*INSTRUCTIONS TO FOLLOW*:
Copy out each line of the data below in which "Space" appears.

*RECORDS TO PROCESS*:
########################################

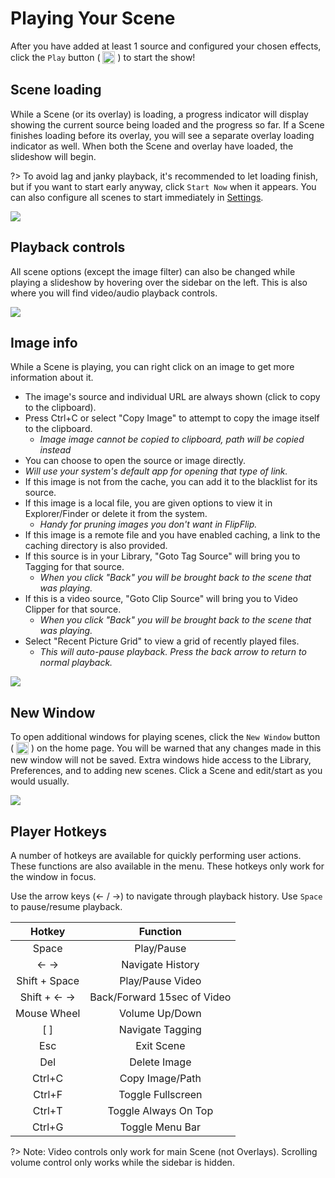 # Playing Your Scene
After you have added at least 1 source and configured your chosen effects, click the `Play` button ( 
<img style="vertical-align: -5px" src="doc_icons/play.svg" alt="Play" width="20" height="20"> ) to start the show!

## Scene loading
While a Scene (or its overlay) is loading, a progress indicator will display showing the current source being loaded 
and the progress so far. If a Scene finishes loading before its overlay, you will see a separate overlay loading 
indicator as well. When both the Scene and overlay have loaded, the slideshow will begin. 

?> To avoid lag and janky playback, it's recommended to let loading finish, but if you want to start early anyway, 
click `Start Now` when it appears. You can also configure all scenes to start immediately in [Settings](config.md#player-settings).

![](doc_images/scene_loading.png)

## Playback controls
All scene options (except the image filter) can also be changed while playing a slideshow by hovering over the sidebar 
on the left. This is also where you will find video/audio playback controls.

![](doc_images/player_options.png)

## Image info
While a Scene is playing, you can right click on an image to get more information about it.

* The image's source and individual URL are always shown (click to copy to the clipboard).
* Press Ctrl+C or select "Copy Image" to attempt to copy the image itself to the clipboard. 
  * _Image image cannot be copied to clipboard, path will be copied instead_ 
* You can choose to open the source or image directly.
 * _Will use your system's default app for opening that type of link._
* If this image is not from the cache, you can add it to the blacklist for its source. 
* If this image is a local file, you are given options to view it in Explorer/Finder or delete it from the system. 
  * _Handy for pruning images you don't want in FlipFlip._ 
* If this image is a remote file and you have enabled caching, a link to the caching directory is also provided.
* If this source is in your Library, "Goto Tag Source" will bring you to Tagging for that source. 
  * _When you click "Back" you will be brought back to the scene that was playing._
* If this  is a video source, "Goto Clip Source" will bring you to Video Clipper for that source. 
  * _When you click "Back" you will be brought back to the scene that was playing._
* Select "Recent Picture Grid" to view a grid of recently played files. 
  * _This will auto-pause playback. Press the back arrow to return to normal playback._

![](doc_images/image_context_menu.png)

## New Window
To open additional windows for playing scenes, click the `New Window` button ( 
<img style="vertical-align: -5px" src="doc_icons/new.svg" alt="Play" width="20" height="20"> ) on the home page.
You will be warned that any changes made in this new window will not be saved. Extra windows hide access to the
Library, Preferences, and to adding new scenes. Click a Scene and edit/start as you would usually.

![](doc_images/new_window.png)

## Player Hotkeys
A number of hotkeys are available for quickly performing user actions. These functions are also available in the menu.
These hotkeys only work for the window in focus.

Use the arrow keys (← / →) to navigate through playback history. Use `Space` to pause/resume playback. 

| Hotkey        | Function                    |
|:-------------:|:---------------------------:|
| Space         | Play/Pause                  |
| ← →           | Navigate History            |
| Shift + Space | Play/Pause Video            |
| Shift + ← →   | Back/Forward 15sec of Video |
| Mouse Wheel   | Volume Up/Down              |
| [ ]           | Navigate Tagging            |
| Esc           | Exit Scene                  |
| Del           | Delete Image                |
| Ctrl+C        | Copy Image/Path             |
| Ctrl+F        | Toggle Fullscreen           |
| Ctrl+T        | Toggle Always On Top        |
| Ctrl+G        | Toggle Menu Bar             |

?> Note: Video controls only work for main Scene (not Overlays). Scrolling volume control only works while the sidebar is hidden.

########################################

*TASK RESULT*:
Use the arrow keys (← / →) to navigate through playback history. Use `Space` to pause/resume playback. 
| Space         | Play/Pause                  |
| Shift + Space | Play/Pause Video            |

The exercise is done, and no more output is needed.